Oh yeah, and they should be considered sinful, In my humble opinion....

but alas there is no command against them...  Unless the command against mixing fabrics work....


----------



## etexas (Apr 4, 2008)

Coram Deo said:


> Ok, Question...
> 
> 
> I don't know why any man would ever wear a pair of jeans.. They are just about the most uncomfortable pair of clothing and fabric I have ever seen. They are not handsome or good looking and forget about getting to an itch on your leg through the fabric. The inseams are horrible and extremely frustrating in comfort. I can barely last 5 minutes in a pair of jeans of any design. I just want to ripe them off and shred them for cleaning rags.
> ...


I am from Texas man, I go to some high dollar charity events :dress code, jeans and boots! Lone Star State! It's the law!


----------



## BertMulder (Apr 4, 2008)

I agree with you, brother!

And talk about cold in 40 below weather!


----------



## Coram Deo (Apr 4, 2008)

I forgot about that.. I concur with you on that.... and forget about breathablity in the summertime... very hot and sweaty... 





BertMulder said:


> I agree with you, brother!
> 
> And talk about cold in 40 below weather!


----------



## Reformed Covenanter (Apr 4, 2008)

joshua said:


> Michael, I mean this most affectionately, but you are one of the quirkiest people I know.

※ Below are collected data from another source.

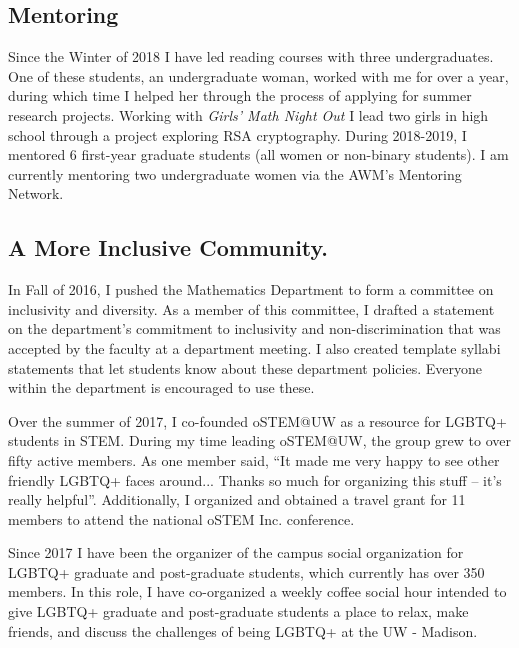 \documentclass[11pt,reqno]{amsart}
\theoremstyle{remark}
\begin{document}
\subsection{Mentoring}
Since the Winter of 2018 I have led reading courses with three undergraduates. One of these students, an undergraduate woman, worked with me for over a year, during which time I helped her through the process of applying for summer research projects. Working with \textit{Girls' Math Night Out} I lead two girls in high school through a project exploring RSA cryptography. During 2018-2019, I mentored 6 first-year graduate students (all women or non-binary students). I am currently mentoring two undergraduate women via the AWM's Mentoring Network. 


\subsection{A More Inclusive Community.} In Fall of 2016, I pushed the Mathematics Department to form a committee on inclusivity and diversity. As a member of this committee, I drafted a statement on the department's commitment to inclusivity and non-discrimination that was accepted by the faculty at a department meeting. I also created template syllabi statements that let students know about these department policies. Everyone within the department is encouraged to use these. 

Over the summer of 2017, I co-founded oSTEM@UW as a resource for LGBTQ+ students in STEM. During my time leading oSTEM@UW, the group grew to over fifty active members. As one member said, ``It made me very happy to see other friendly LGBTQ+ faces around... Thanks so much for organizing this stuff -- it's really helpful''. Additionally, I organized and obtained a travel grant for 11 members to attend the national oSTEM Inc. conference. 

Since 2017 I have been the organizer of the campus social organization for LGBTQ+ graduate and post-graduate students, which currently has over 350 members. In this role, I have co-organized a weekly coffee social hour intended to give LGBTQ+ graduate and post-graduate students a place to relax, make friends, and discuss the challenges of being LGBTQ+ at the UW - Madison.

\newpage 


\end{document}

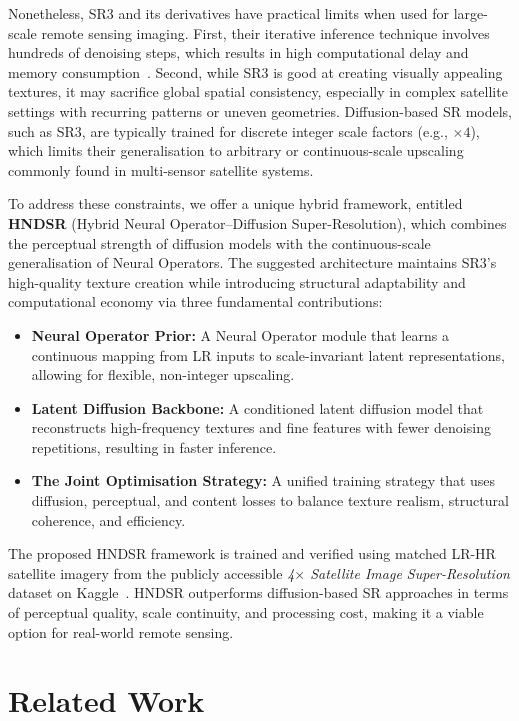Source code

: \documentclass[conference]{IEEEtran}
\begin{document}
Nonetheless, SR3 and its derivatives have practical limits when used for large-scale remote sensing imaging.  First, their iterative inference technique involves hundreds of denoising steps, which results in high computational delay and memory consumption~\cite{saharia2022image}.  Second, while SR3 is good at creating visually appealing textures, it may sacrifice global spatial consistency, especially in complex satellite settings with recurring patterns or uneven geometries.  Diffusion-based SR models, such as SR3, are typically trained for discrete integer scale factors (e.g., $\times4$), which limits their generalisation to arbitrary or continuous-scale upscaling commonly found in multi-sensor satellite systems.

To address these constraints, we offer a unique hybrid framework, entitled \textbf{HNDSR} (Hybrid Neural Operator--Diffusion Super-Resolution), which combines the perceptual strength of diffusion models with the continuous-scale generalisation of Neural Operators.  The suggested architecture maintains SR3's high-quality texture creation while introducing structural adaptability and computational economy via three fundamental contributions:
\begin{itemize}
    \item \textbf{Neural Operator Prior:}  A Neural Operator module that learns a continuous mapping from LR inputs to scale-invariant latent representations, allowing for flexible, non-integer upscaling.
     \item \textbf {Latent Diffusion Backbone:}  A conditioned latent diffusion model that reconstructs high-frequency textures and fine features with fewer denoising repetitions, resulting in faster inference.
     \item \textbf{The Joint Optimisation Strategy:}  A unified training strategy that uses diffusion, perceptual, and content losses to balance texture realism, structural coherence, and efficiency.
 \end{itemize}

The proposed HNDSR framework is trained and verified using matched LR-HR satellite imagery from the publicly accessible \textit{4$\times$ Satellite Image Super-Resolution} dataset on Kaggle~\cite{tudela2023dataset}.  HNDSR outperforms diffusion-based SR approaches in terms of perceptual quality, scale continuity, and processing cost, making it a viable option for real-world remote sensing.

\section{Related Work}
\end{document}
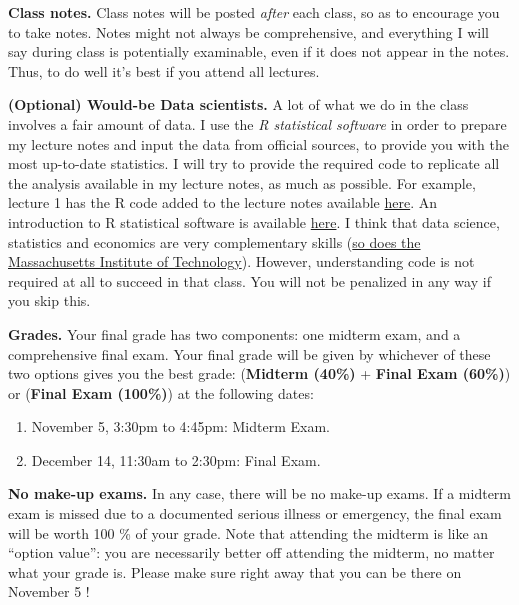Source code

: \documentclass[]{book}
\providecommand{\tightlist}{%
  \setlength{\itemsep}{0pt}\setlength{\parskip}{0pt}}
\theoremstyle{definition}
\theoremstyle{definition}
\theoremstyle{definition}
\theoremstyle{remark}
\begin{document}
\textbf{Class notes.} Class notes will be posted \emph{after} each
class, so as to encourage you to take notes. Notes might not always be
comprehensive, and everything I will say during class is potentially
examinable, even if it does not appear in the notes. Thus, to do well
it's best if you attend all lectures.

\textbf{(Optional) Would-be Data scientists.} A lot of what we do in the
class involves a fair amount of data. I use the \emph{R statistical
software} in order to prepare my lecture notes and input the data from
official sources, to provide you with the most up-to-date statistics. I
will try to provide the required code to replicate all the analysis
available in my lecture notes, as much as possible. For example, lecture
1 has the R code added to the lecture notes available
\href{https://fgeerolf.github.io/teaching/ECON102/lecture1-R.pdf}{here}.
An introduction to R statistical software is available
\href{https://fgeerolf.github.io/teaching/ECON102/R-intro.pdf}{here}. I
think that data science, statistics and economics are very complementary
skills
(\href{https://www.eecs.mit.edu/academics-admissions/undergraduate-programs/6-14-computer-science-economics-and-data-science}{so
does the Massachusetts Institute of Technology}). However, understanding
code is not required at all to succeed in that class. You will not be
penalized in any way if you skip this.

\textbf{Grades.} Your final grade has two components: one midterm exam,
and a comprehensive final exam. Your final grade will be given by
whichever of these two options gives you the best grade:
(\textbf{Midterm (40\%)} + \textbf{Final Exam (60\%)}) or (\textbf{Final
Exam (100\%)}) at the following dates:

\begin{enumerate}
\def\labelenumi{\arabic{enumi}.}
\tightlist
\item
  November 5, 3:30pm to 4:45pm: Midterm Exam.
\item
  December 14, 11:30am to 2:30pm: Final Exam.
\end{enumerate}

\textbf{No make-up exams.} In any case, there will be no make-up exams.
If a midterm exam is missed due to a documented serious illness or
emergency, the final exam will be worth 100 \% of your grade. Note that
attending the midterm is like an ``option value'': you are necessarily
better off attending the midterm, no matter what your grade is. Please
make sure right away that you can be there on November 5 !
\end{document}
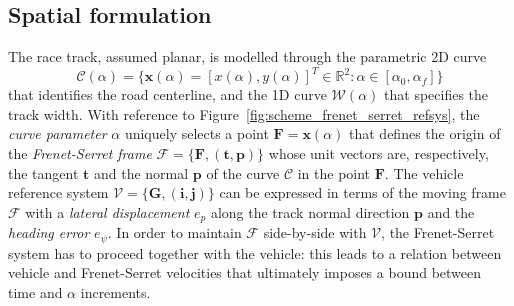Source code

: \documentclass[conference]{IEEEtran} %
\renewcommand{\vec}[1]{\boldsymbol{#1}}
\DeclarePairedDelimiter{\norm}{\lVert}{\rVert}
\begin{document}
\subsection{Spatial formulation}

The race track, assumed planar, is modelled through the parametric 2D curve 
\begin{equation}
\mathcal C(\alpha) = \{ \vec x (\alpha) = [x(\alpha), y(\alpha)]^T \in \mathbb{R}^2 : \alpha \in [\alpha_0, \alpha_f] \}
\end{equation}
%
that identifies the road centerline, and the 1D curve $\mathcal W(\alpha)$ that specifies the track width.
With reference to Figure~\ref{fig:scheme_frenet_serret_refsys}, the \emph{curve parameter} $\alpha$ uniquely selects a point $\vec F = \vec x(\alpha)$ that defines the origin of the \emph{Frenet-Serret frame} $\mathcal F = \{ \vec F, (\vec t, \vec p) \}$ whose unit vectors are, respectively, the tangent $\vec t$ and the normal $\vec p$ of the curve $\mathcal C$ in the point $\vec F$.
%
The vehicle reference system $\mathcal V = \{ \vec G, (\vec i, \vec j) \}$ can be expressed in terms of the moving frame $\mathcal F$ with a \emph{lateral displacement} $e_p$ along the track normal direction $\vec p$ and the \emph{heading error} $e_\psi$.
In order to maintain $\mathcal F$ side-by-side with $\mathcal V$, the Frenet-Serret system has to proceed together with the vehicle: this leads to a relation between vehicle and Frenet-Serret velocities that ultimately imposes a bound between time and $\alpha$ increments.

%
\end{document}
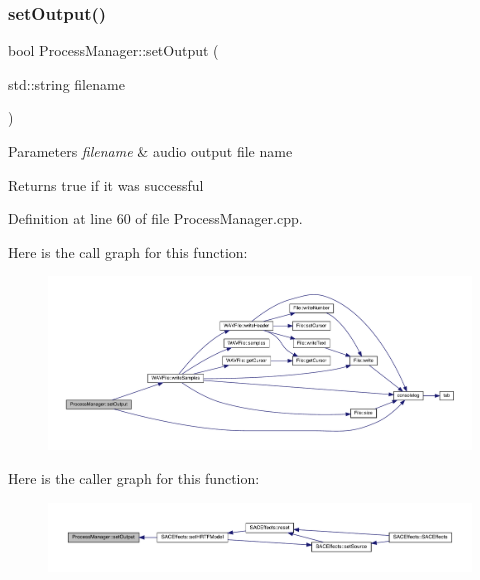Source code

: \subsubsection{\texorpdfstring{set\+Output()}{setOutput()}}
{\footnotesize\ttfamily bool Process\+Manager\+::set\+Output (\begin{DoxyParamCaption}\item[{std\+::string}]{filename }\end{DoxyParamCaption})}


\begin{DoxyParams}{Parameters}
{\em filename} & audio output file name \\
\hline
\end{DoxyParams}
\begin{DoxyReturn}{Returns}
true if it was successful 
\end{DoxyReturn}


Definition at line 60 of file Process\+Manager.\+cpp.

Here is the call graph for this function\+:
\nopagebreak
\begin{figure}[H]
\begin{center}
\leavevmode
\includegraphics[width=350pt]{class_process_manager_aa2deb4f60f83a490ed7520d2ce926626_cgraph}
\end{center}
\end{figure}
Here is the caller graph for this function\+:
\nopagebreak
\begin{figure}[H]
\begin{center}
\leavevmode
\includegraphics[width=350pt]{class_process_manager_aa2deb4f60f83a490ed7520d2ce926626_icgraph}
\end{center}
\end{figure}


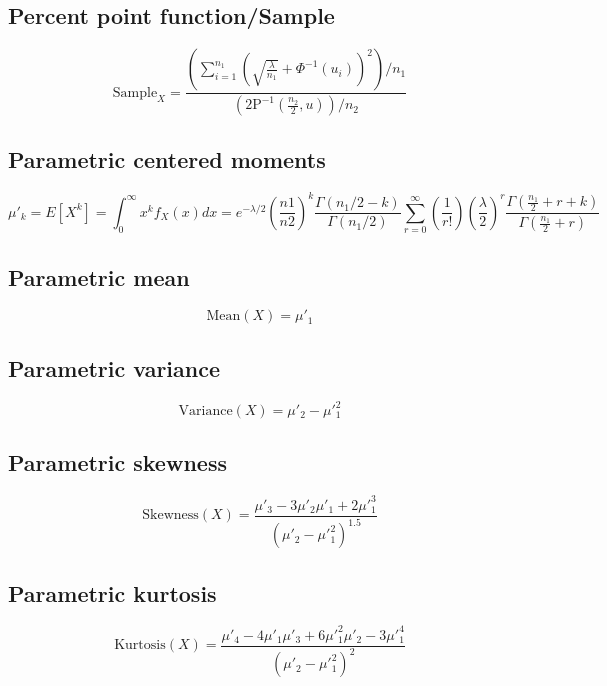 \documentclass{article}
\begin{document}
\subsection{Percent point function/Sample}
\begin{equation*} \text{Sample}_{X}=\frac{\left(\sum_{i=1}^{n_1}\left(\sqrt{\frac{\lambda}{n_1}}+\Phi^{-1}\left(u_{i}\right)\right)^{2}\right)/n_1}{\left(2\text{P}^{-1}\left(\frac{n_2}{2},u\right)\right)/n_2} \end{equation*}
\subsection{Parametric centered moments}
\begin{equation*} \mu'_{k}=E[X^k]=\int_{0}^{\infty}x^{k}f_{X}\left(x\right)dx=e^{-\lambda/2}\left(\frac{n1}{n2}\right)^{k}\frac{\Gamma\left(n_1/2-k\right)}{\Gamma\left(n_1/2\right)}\sum_{r=0}^{\infty }\left(\frac{1}{r!}\right)\left(\frac{\lambda}{2}\right)^{r}\frac{\Gamma\left(\frac{n_1}{2}+r+k\right)}{\Gamma\left(\frac{n_1}{2}+r\right)} \end{equation*}
\subsection{Parametric mean}
\begin{equation*} \mathrm{Mean}(X)=\mu'_{1} \end{equation*}
\subsection{Parametric variance}
\begin{equation*} \mathrm{Variance}(X)=\mu'_{2}-\mu'^{2}_{1} \end{equation*}
\subsection{Parametric skewness}
\begin{equation*} \mathrm{Skewness}(X)=\frac{\mu'_{3}-3\mu'_{2}\mu'_{1}+2\mu'^{3}_{1}}{(\mu'_{2}-\mu'^{2}_{1})^{1.5}} \end{equation*}
\subsection{Parametric kurtosis}
\begin{equation*} \mathrm{Kurtosis}(X)=\frac{\mu'_{4}-4\mu'_{1}\mu'_{3}+6\mu'^{2}_{1}\mu'_{2}-3\mu'^{4}_{1}}{(\mu'_{2}-\mu'^{2}_{1})^{2}} \end{equation*}
\end{document}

 Perhaps the feelings mutual.


----------



## etexas (Apr 4, 2008)

joshua said:


> Michael, I mean this most affectionately, but you are one of the quirkiest people I know.


Chuckle!


----------



## Coram Deo (Apr 4, 2008)

Hmmmmmm.. 




joshua said:


> Michael, I mean this most affectionately, but you are one of the quirkiest people I know.


----------



## Coram Deo (Apr 4, 2008)

Agreed.... Joshua, the feelings mutual... 




Daniel Ritchie said:


> joshua said:
> 
> 
> > Michael, I mean this most affectionately, but you are one of the quirkiest people I know.
> ...


----------



## etexas (Apr 4, 2008)

Coram Deo said:


> Hmmmmmm..
> 
> 
> 
> ...


He means that in a nice way!


----------



## raekwon (Apr 4, 2008)

Sounds like you've owned some really badly made jeans in your day. ;-)


----------



## ericfromcowtown (Apr 4, 2008)

Wow, I wear "business casual" or shirts-and-ties all week and the first thing that I do when I get home is to throw on some jeans and relax. Actually, today being "casual Friday" it's the only day that I'm allowed to wear jeans at work!


----------



## etexas (Apr 4, 2008)

raekwon said:


> Sounds like you've owned some really badly made jeans in your day. ;-)



 Good one! Let's find him some good 501's! COMFORT!


----------



## Coram Deo (Apr 4, 2008)

They feel like Iron Maiden Pants to me.... Very Torturous... I'd rather be put in the pulley then made to wear a pair of jeans for torture...


----------



## Reformed Covenanter (Apr 4, 2008)

Coram Deo said:


> They feel like Iron Maiden Pants to me....


----------



## VictorBravo (Apr 4, 2008)

Jeans scheens. If you want to wear something that will toughen up the old skin and hardly ever wear out, try Carhartts:







They go great on casual day at the office, too, with the hammer loop (handy for nailing those elusive points in that overdue memo) and the deep side pockets for pens or pencils. 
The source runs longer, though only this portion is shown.